8 de Março, dia Internacional da Mulher UAU!!!

 

Obrigada Mundo por reconheceres este dia como sendo o nosso dia especial. Palmas para vocês que o inventaram. Eu no entanto, não querendo ser mal agradecida, pergunto-me, então e o homem, não merece que lhe seja dedicado um dia internacional?

Não Sandra, o homem não precisa, afinal eles têm 365 dias no ano inteiramente dedicados a eles. Este dia da mulher é uma pequena graça que o homem concede à pobre coitada que deu à luz, que o criou, que o educou, que aturou as birras da infância, as crises existenciais da adolescência, a rebeldia da juventude e que na fase adulta, oh sorte, voltas a encontrar para deles conta tomar, qual ama seca...

Caríssimas, não se deixem enganar, o dia da Mulher deve ser todos os dias, por respeito a nós, mas também por respeito a todas as mulheres que desde sempre lutaram e têm contribuído para o reconhecimento da igualdade de géneros. Bom, com as devidas diferenças não é, afinal nem tudo é igual...

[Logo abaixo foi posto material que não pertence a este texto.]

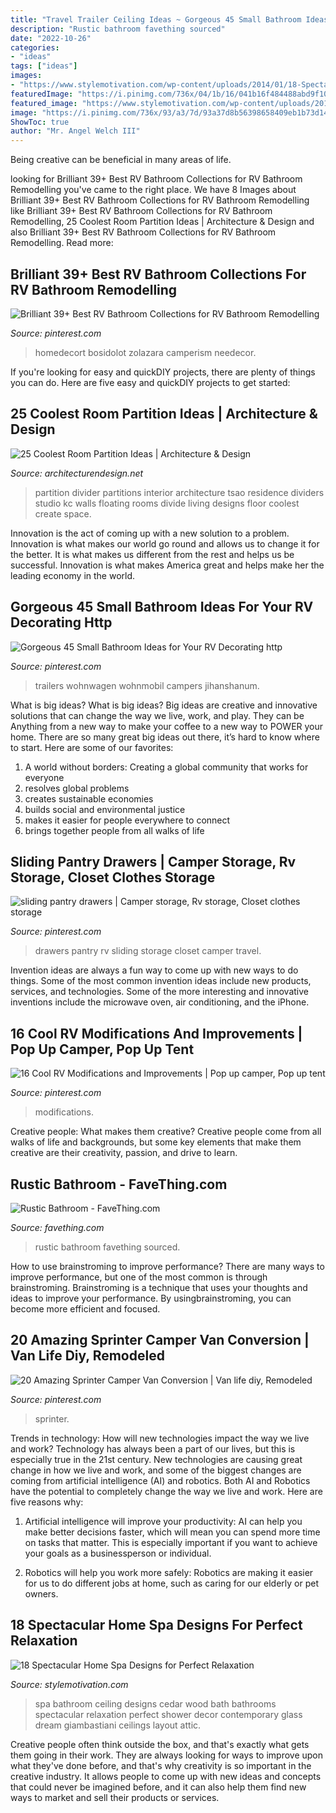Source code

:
 ```yaml
---
title: "Travel Trailer Ceiling Ideas ~ Gorgeous 45 Small Bathroom Ideas For Your Rv Decorating Http"
description: "Rustic bathroom favething sourced"
date: "2022-10-26"
categories:
- "ideas"
tags: ["ideas"]
images:
- "https://www.stylemotivation.com/wp-content/uploads/2014/01/18-Spectacular-Home-Spa-Designs-for-Perfect-Relaxation-13.jpg"
featuredImage: "https://i.pinimg.com/736x/04/1b/16/041b16f484488abd9f107589d9413093.jpg"
featured_image: "https://www.stylemotivation.com/wp-content/uploads/2014/01/18-Spectacular-Home-Spa-Designs-for-Perfect-Relaxation-13.jpg"
image: "https://i.pinimg.com/736x/93/a3/7d/93a37d8b56398658409eb1b73d1436ec--pantries-drawers.jpg"
ShowToc: true
author: "Mr. Angel Welch III"
---
```



Being creative can be beneficial in many areas of life.

	

		
looking for Brilliant 39+ Best RV Bathroom Collections for RV Bathroom Remodelling you've came to the right place. We have 8 Images about Brilliant 39+ Best RV Bathroom Collections for RV Bathroom Remodelling like Brilliant 39+ Best RV Bathroom Collections for RV Bathroom Remodelling, 25 Coolest Room Partition Ideas | Architecture &amp; Design and also Brilliant 39+ Best RV Bathroom Collections for RV Bathroom Remodelling. Read more:
		
    
## Brilliant 39+ Best RV Bathroom Collections For RV Bathroom Remodelling

<img loading=lazy src="https://i.pinimg.com/736x/4b/df/b1/4bdfb131cdabcce9a83a9dace1a8d784.jpg" onerror="this.onerror=null;this.src='https://tse2.mm.bing.net/th?id=OIP.6yVykyleo08g92K8HSK6zwHaKC&amp;pid=15.1';" alt="Brilliant 39+ Best RV Bathroom Collections for RV Bathroom Remodelling">

_Source: pinterest.com_

>homedecort bosidolot zolazara camperism needecor. 

	

If you're looking for easy and quickDIY projects, there are plenty of things you can do. Here are five easy and quickDIY projects to get started: 

    
## 25 Coolest Room Partition Ideas | Architecture &amp; Design

<img loading=lazy src="http://cdn.architecturendesign.net/wp-content/uploads/2014/08/559.jpg" onerror="this.onerror=null;this.src='https://tse2.mm.bing.net/th?id=OIP.ezvH4qoRj1glBCBnrbwgYgHaLH&amp;pid=15.1';" alt="25 Coolest Room Partition Ideas | Architecture &amp; Design">

_Source: architecturendesign.net_

>partition divider partitions interior architecture tsao residence dividers studio kc walls floating rooms divide living designs floor coolest create space. 

	

Innovation is the act of coming up with a new solution to a problem. Innovation is what makes our world go round and allows us to change it for the better. It is what makes us different from the rest and helps us be successful. Innovation is what makes America great and helps make her the leading economy in the world.

    
## Gorgeous 45 Small Bathroom Ideas For Your RV Decorating Http

<img loading=lazy src="https://i.pinimg.com/736x/11/b9/ee/11b9eea27528e5650477369e3bf1c53b.jpg" onerror="this.onerror=null;this.src='https://tse3.mm.bing.net/th?id=OIP.upQ10_ljgMqCCNRaJmkPNwHaLF&amp;pid=15.1';" alt="Gorgeous 45 Small Bathroom Ideas for Your RV Decorating http">

_Source: pinterest.com_

>trailers wohnwagen wohnmobil campers jihanshanum. 

	

What is big ideas?
What is big ideas? Big ideas are creative and innovative solutions that can change the way we live, work, and play. They can be Anything from a new way to make your coffee to a new way to POWER your home. There are so many great big ideas out there, it’s hard to know where to start. Here are some of our favorites: 
1. A world without borders: Creating a global community that works for everyone 
2. resolves global problems 
3. creates sustainable economies 
4. builds social and environmental justice  
5. makes it easier for people everywhere to connect 
6. brings together people from all walks of life 

    
## Sliding Pantry Drawers | Camper Storage, Rv Storage, Closet Clothes Storage

<img loading=lazy src="https://i.pinimg.com/736x/93/a3/7d/93a37d8b56398658409eb1b73d1436ec--pantries-drawers.jpg" onerror="this.onerror=null;this.src='https://tse2.mm.bing.net/th?id=OIP.Ihq6HTPVTe9qCF1dGzeogwDYEg&amp;pid=15.1';" alt="sliding pantry drawers | Camper storage, Rv storage, Closet clothes storage">

_Source: pinterest.com_

>drawers pantry rv sliding storage closet camper travel. 

	

Invention ideas are always a fun way to come up with new ways to do things. Some of the most common invention ideas include new products, services, and technologies. Some of the more interesting and innovative inventions include the microwave oven, air conditioning, and the iPhone.

    
## 16 Cool RV Modifications And Improvements | Pop Up Camper, Pop Up Tent

<img loading=lazy src="https://i.pinimg.com/736x/04/1b/16/041b16f484488abd9f107589d9413093.jpg" onerror="this.onerror=null;this.src='https://tse1.mm.bing.net/th?id=OIP.clpPZR-rnLSbme2CQaNXQgHaJ4&amp;pid=15.1';" alt="16 Cool RV Modifications and Improvements | Pop up camper, Pop up tent">

_Source: pinterest.com_

>modifications. 

	

Creative people: What makes them creative?
Creative people come from all walks of life and backgrounds, but some key elements that make them creative are their creativity, passion, and drive to learn.

    
## Rustic Bathroom - FaveThing.com

<img loading=lazy src="https://www.favething.com/uploads/images/main-fave-images/rustic_bathroom_1-1.jpg" onerror="this.onerror=null;this.src='https://tse1.mm.bing.net/th?id=OIP.8iLicGrtzj6GRTJhzK1hYQAAAA&amp;pid=15.1';" alt="Rustic Bathroom - FaveThing.com">

_Source: favething.com_

>rustic bathroom favething sourced. 

	

How to use brainstroming to improve performance?
There are many ways to improve performance, but one of the most common is through brainstroming. Brainstroming is a technique that uses your thoughts and ideas to improve your performance. By usingbrainstroming, you can become more efficient and focused.

    
## 20 Amazing Sprinter Camper Van Conversion | Van Life Diy, Remodeled

<img loading=lazy src="https://i.pinimg.com/736x/d0/96/24/d09624f68bd5e60f32e2ba844824dc29.jpg" onerror="this.onerror=null;this.src='https://tse3.mm.bing.net/th?id=OIP.IQ2m4Ia66JNroBKLDKYn2wHaLH&amp;pid=15.1';" alt="20 Amazing Sprinter Camper Van Conversion | Van life diy, Remodeled">

_Source: pinterest.com_

>sprinter. 

	

Trends in technology: How will new technologies impact the way we live and work?
Technology has always been a part of our lives, but this is especially true in the 21st century. New technologies are causing great change in how we live and work, and some of the biggest changes are coming from artificial intelligence (AI) and robotics.
Both AI and Robotics have the potential to completely change the way we live and work. Here are five reasons why:

1. Artificial intelligence will improve your productivity: AI can help you make better decisions faster, which will mean you can spend more time on tasks that matter. This is especially important if you want to achieve your goals as a businessperson or individual.

2. Robotics will help you work more safely: Robotics are making it easier for us to do different jobs at home, such as caring for our elderly or pet owners.

    
## 18 Spectacular Home Spa Designs For Perfect Relaxation

<img loading=lazy src="https://www.stylemotivation.com/wp-content/uploads/2014/01/18-Spectacular-Home-Spa-Designs-for-Perfect-Relaxation-13.jpg" onerror="this.onerror=null;this.src='https://tse4.mm.bing.net/th?id=OIP.Fa6AUEVmRDJInu8IzMYklAHaJ1&amp;pid=15.1';" alt="18 Spectacular Home Spa Designs for Perfect Relaxation">

_Source: stylemotivation.com_

>spa bathroom ceiling designs cedar wood bath bathrooms spectacular relaxation perfect shower decor contemporary glass dream giambastiani ceilings layout attic. 

	

Creative people often think outside the box, and that's exactly what gets them going in their work. They are always looking for ways to improve upon what they've done before, and that's why creativity is so important in the creative industry. It allows people to come up with new ideas and concepts that could never be imagined before, and it can also help them find new ways to market and sell their products or services.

O caso da Marie Gouze (ou Olympe de Gouges), uma escritora francesa do século XVIII (imaginem vocês, ao tempo que isso foi), acham que aquela coitada que morreu queimada por ter querido que fosse reconhecida a "Declaração dos Direitos da Mulher e da Cidadã" junto da Assembleia Nacional (em França) em 28 de Outubro de 1791, à semelhança do que aconteceu com a "Declaração dos Direitos do Homem e do cidadão" (esta sim, claro que foi reconhecida), vai ficar contente por nós nos contentarmos com esta esmola ridícula. Para cúmulo nem podemos utilizar a expressão, "deve andar às voltas no túmulo", vejam bem a sorte da Senhora, foi parar a uma vala comum, e em 2007, quando a quiseram homenagear com direito a trasladação para o Panteão francês, ups! nada de restos mortais. Este é só um exemplo entre muitos outros.

Felizes seremos, quando este dia for recordado com gargalhadas de gozo, do género a sério os nossos antepassados pensavam assim! Aí sim, poder-se-á dizer que a humanidade atingiu um patamar superior no qual homem e mulher vão poder em condições de igualdade sair da casa de partida e percorrer o caminho até à meta sob o lema que vença o melhor! Sem batota, é claro!